In many ways, the soul of Princeton Academy is most represented in its traditions. We are proud to be the Hawks, paying homage to the plethora of raptors that soar over our campus each day. A group of hawks circling in the sky is referred to as a kettle, and with value placed on community, when we gather we say we are “kettling up.” We begin each day with Morning Handshake, where each young man is seen and greeted upon entering school for the day. Every Friday, our boys “kettle up” for Friday Thank Yous to express their sincere gratitude for moments that matter in their lives. Lower School boys begin each day with a morning run and end their day in song. On the first day of school our eighth graders receive their Princeton Academy ties and shake the hands of all their peers in kindergarten through grade seven.
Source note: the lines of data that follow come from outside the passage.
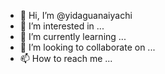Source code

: - 👋 Hi, I’m @yidaguanaiyachi
- 👀 I’m interested in ...
- 🌱 I’m currently learning ...
- 💞️ I’m looking to collaborate on ...
- 📫 How to reach me ...

<!---
yidaguanaiyachi/yidaguanaiyachi is a ✨ special ✨ repository because its `README.md` (this file) appears on your GitHub profile.
You can click the Preview link to take a look at your changes.
--->
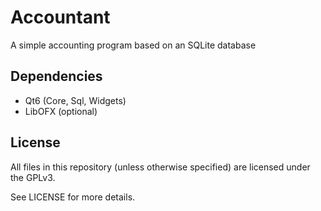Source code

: # Accountant

A simple accounting program based on an SQLite database

## Dependencies

- Qt6 (Core, Sql, Widgets)
- LibOFX (optional)

## License

All files in this repository (unless otherwise specified) are licensed under the GPLv3.

See LICENSE for more details.
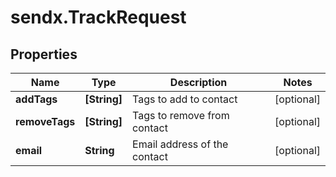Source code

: # sendx.TrackRequest

## Properties

Name | Type | Description | Notes
------------ | ------------- | ------------- | -------------
**addTags** | **[String]** | Tags to add to contact | [optional] 
**removeTags** | **[String]** | Tags to remove from contact | [optional] 
**email** | **String** | Email address of the contact | [optional] 


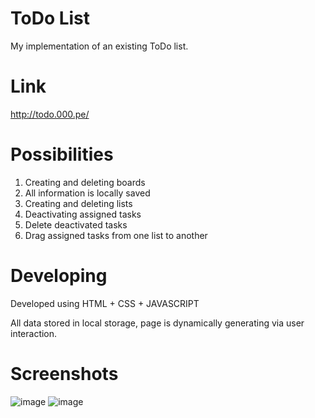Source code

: # ToDo List
My implementation of an existing ToDo list.

# Link
http://todo.000.pe/

# Possibilities
1. Creating and deleting boards
2. All information is locally saved
3. Creating and deleting lists
4. Deactivating assigned tasks
5. Delete deactivated tasks
6. Drag assigned tasks from one list to another

# Developing
Developed using HTML + CSS + JAVASCRIPT

All data stored in local storage, page is dynamically generating via user interaction.

# Screenshots
![image](https://github.com/imMonkaS/todo-list/assets/51020901/8d101e28-b4f3-4f14-9928-966d03d86f47)
![image](https://github.com/imMonkaS/todo-list/assets/51020901/a12a0336-f8ad-401d-984b-1a32456ddb4e)
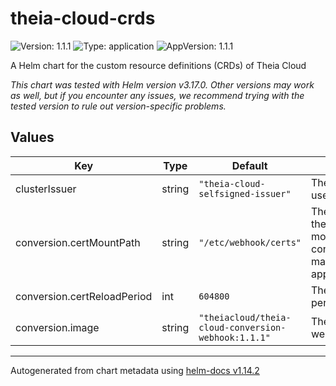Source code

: # theia-cloud-crds

![Version: 1.1.1](https://img.shields.io/badge/Version-1.1.1-informational?style=flat-square) ![Type: application](https://img.shields.io/badge/Type-application-informational?style=flat-square) ![AppVersion: 1.1.1](https://img.shields.io/badge/AppVersion-1.1.1-informational?style=flat-square)

A Helm chart for the custom resource definitions (CRDs) of Theia Cloud

*This chart was tested with Helm version v3.17.0.*
*Other versions may work as well, but if you encounter any issues, we recommend trying with the tested version to rule out version-specific problems.*

## Values

| Key | Type | Default | Description |
|-----|------|---------|-------------|
| clusterIssuer | string | `"theia-cloud-selfsigned-issuer"` | The cluster issuer to use for the certificate |
| conversion.certMountPath | string | `"/etc/webhook/certs"` | The location of where the certificates are mounted into the container (needs to match with application.properties) |
| conversion.certReloadPeriod | int | `604800` | The certificate reload period in seconds |
| conversion.image | string | `"theiacloud/theia-cloud-conversion-webhook:1.1.1"` | The image of the webhook container |

----------------------------------------------
Autogenerated from chart metadata using [helm-docs v1.14.2](https://github.com/norwoodj/helm-docs/releases/v1.14.2)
These same young men graduate in our Alumni Courtyard and then jump into the garden fountain upon receiving their diplomas — symbolic to say the least! One of the great Princeton Academy traditions occurs after graduation when our young men voluntarily return to campus to see their former teachers. It is striking to witness the genuine love and appreciation our alumni have for those who contributed to this unique and transformational journey in their lives.

How does Princeton Academy prepare boys for life after middle school, and what are some examples of secondary school placement?

In our Princeton Academy Portrait of a Graduate, we describe a Princeton Academy graduate as an active citizen, lifelong learner, and spiritual individual by focusing on integral aspects: Who He Is and What He Does. Our outcomes are driven primarily by the fact that our young men are kind, empathic, humble, moral, give back, communicate with understanding, grow in faith, and are respectful of others. Our young men earn admission to the finest day and boarding secondary schools in the state, nation, and the world. Our thoughtful and intentional secondary school placement process is predicated on supporting a young man and his family along this important journey. Our ultimate focus is on fit, recognizing that each young man is different. Beginning with the end in mind, we help to steward a young man’s journey to a secondary school where he will thrive. Princeton Academy is well known for its excellence in secondary school placement due to the success of our graduates and the contributions they make to their respective secondary schools. One of the many benefits of a K-8 education lies in our students’ opportunity to lead as eighth graders and gain a sense of self so as to contribute their unique identities in a new secondary school environment. Because our young men are seen and heard at Princeton Academy, they are needed and known at top secondary schools where they are naturally engaged as leaders from day one.